In der bildenden Kunst ist hingegen eher von Fälschungen als Plagiaten die Rede, dennoch kann gerade auch hier die Funktionsweise von Plagiat und Originalitätsansprüchen studiert werden. So stellte ALEXANDER EILING (Ludwigshafen) vor, wie Albrecht Dürer versuchte, sich gegen Nachdrucke seiner Bilder zu wehren. Dürer argumentierte mit dem Begriff seiner eigenen Invention und wollte das Monopol auf Vervielfältigungen seiner Drucke behalten. Sich selbst zu kopieren wurde nicht hinterfragt; wenn es andere taten, und sei es auch mit Verweis auf Dürers Original, so wurde das illegitim. Im Zusammenhang stand das ebenso mit ökonomischen Interessen, als auch mit einer bisher ungeahnten Selbststilisierung des Künstlers.

Gewissermaßen den Endpunkt dieser Entwicklung stellte VIOLA HILDEBRAND-SCHAT (Frankfurt am Main) vor: die appropriation art der zweiten Hälfte des 20. Jahrhunderts. Die amerikanische Künstlerin Elaine Sturtevant stellt dabei eine Sonderform dar, indem sie zwar einerseits gegen den Geniekünstler zu polemisieren scheint, andererseits aber die fast platonische Idee eines vom Schöpfer abgelösten Werks propagiert. Das Bemerkenswerte ist nun, dass auch diese Kunst nicht ohne ein gehöriges Maß an Selbststilisierung auszukommen scheint.
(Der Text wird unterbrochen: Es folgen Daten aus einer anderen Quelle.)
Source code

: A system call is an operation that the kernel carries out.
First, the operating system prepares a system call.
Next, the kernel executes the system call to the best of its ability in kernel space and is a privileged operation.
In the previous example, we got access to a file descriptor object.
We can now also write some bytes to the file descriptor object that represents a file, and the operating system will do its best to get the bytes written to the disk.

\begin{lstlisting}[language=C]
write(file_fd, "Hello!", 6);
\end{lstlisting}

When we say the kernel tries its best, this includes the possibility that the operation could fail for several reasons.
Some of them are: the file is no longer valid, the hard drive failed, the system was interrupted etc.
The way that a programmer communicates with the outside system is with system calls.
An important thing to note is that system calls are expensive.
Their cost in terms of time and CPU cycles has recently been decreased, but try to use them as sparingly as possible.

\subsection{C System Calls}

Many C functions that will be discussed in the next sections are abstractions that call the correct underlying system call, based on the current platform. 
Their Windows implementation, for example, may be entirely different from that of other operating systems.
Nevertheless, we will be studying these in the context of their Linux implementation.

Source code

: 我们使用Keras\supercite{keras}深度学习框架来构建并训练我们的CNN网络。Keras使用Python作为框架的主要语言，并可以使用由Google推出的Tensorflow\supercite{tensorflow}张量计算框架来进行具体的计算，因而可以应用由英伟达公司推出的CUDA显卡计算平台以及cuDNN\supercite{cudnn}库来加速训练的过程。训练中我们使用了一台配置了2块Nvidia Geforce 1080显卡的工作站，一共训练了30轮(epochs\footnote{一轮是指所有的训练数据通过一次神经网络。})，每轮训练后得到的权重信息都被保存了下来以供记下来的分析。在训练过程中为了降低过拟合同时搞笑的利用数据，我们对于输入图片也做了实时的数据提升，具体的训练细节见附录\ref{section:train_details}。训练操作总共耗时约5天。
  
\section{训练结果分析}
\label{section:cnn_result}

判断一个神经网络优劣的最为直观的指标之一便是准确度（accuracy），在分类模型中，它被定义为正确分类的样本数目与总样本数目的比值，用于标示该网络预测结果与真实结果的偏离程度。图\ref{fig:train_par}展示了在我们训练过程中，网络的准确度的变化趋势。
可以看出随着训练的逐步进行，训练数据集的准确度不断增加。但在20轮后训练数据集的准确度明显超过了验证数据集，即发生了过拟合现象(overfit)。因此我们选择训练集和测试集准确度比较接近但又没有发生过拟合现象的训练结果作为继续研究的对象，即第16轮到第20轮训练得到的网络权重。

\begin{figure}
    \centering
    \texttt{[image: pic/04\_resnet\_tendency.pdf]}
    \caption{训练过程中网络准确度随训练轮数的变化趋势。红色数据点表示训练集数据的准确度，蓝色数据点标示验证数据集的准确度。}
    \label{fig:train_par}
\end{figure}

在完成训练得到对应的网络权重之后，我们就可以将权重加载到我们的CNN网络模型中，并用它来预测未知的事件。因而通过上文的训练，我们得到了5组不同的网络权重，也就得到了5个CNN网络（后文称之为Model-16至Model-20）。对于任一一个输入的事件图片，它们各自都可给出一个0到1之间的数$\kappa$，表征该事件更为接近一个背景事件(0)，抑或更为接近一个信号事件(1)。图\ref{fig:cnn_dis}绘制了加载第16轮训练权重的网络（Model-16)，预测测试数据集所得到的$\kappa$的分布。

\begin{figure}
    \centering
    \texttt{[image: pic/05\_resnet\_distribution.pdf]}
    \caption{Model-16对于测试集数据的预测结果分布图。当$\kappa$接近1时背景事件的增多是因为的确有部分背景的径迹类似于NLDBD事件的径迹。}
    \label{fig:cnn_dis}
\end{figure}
CORNELIA SOLLFRANK (Dundee/Celle) beschäftigt sich als Künstlerin mit den Fragen und Problemen, die Originalitätsanspruch und Plagiatsvorwürfe mit sich bringen. Sie stellte ihre Plagiarismuserkennungssoftware für die bildende Kunst vor, die einen „Originalitätstest“ für Bilder anbietet. Sie provozierte damit zu verstärktem Nachdenken über die Grundlagen des Plagiatskonzeptes und der Techniken, die zu seiner Durchsetzung gebraucht werden.

Auch in der postmodernen Literatur wird bewusst mit den unklaren Grenzen von Plagiat, Fälschung und Eigenleistung gespielt. KATHRIN ACKERMANN (Salzburg) schilderte die bewusste Intertextualität und den Anspruch, damit den souveränen Schöpfer-Autor vom Sockel zu stoßen. In jüngerer Zeit häufen sich dennoch prominente Fälle von Plagiatsvorwürfen und Sanktionen, welche eine breite Diskussion darüber in Gang setzen, was hier geschützt wird und wer eigentlich Definitionsmacht über literarische Produkte beansprucht. Ist letztlich nicht, so eine postmoderne Provokation der Plagiatslogik, jeder Leser ein Plagiator des ursprünglichen Werks in seinem Kopf?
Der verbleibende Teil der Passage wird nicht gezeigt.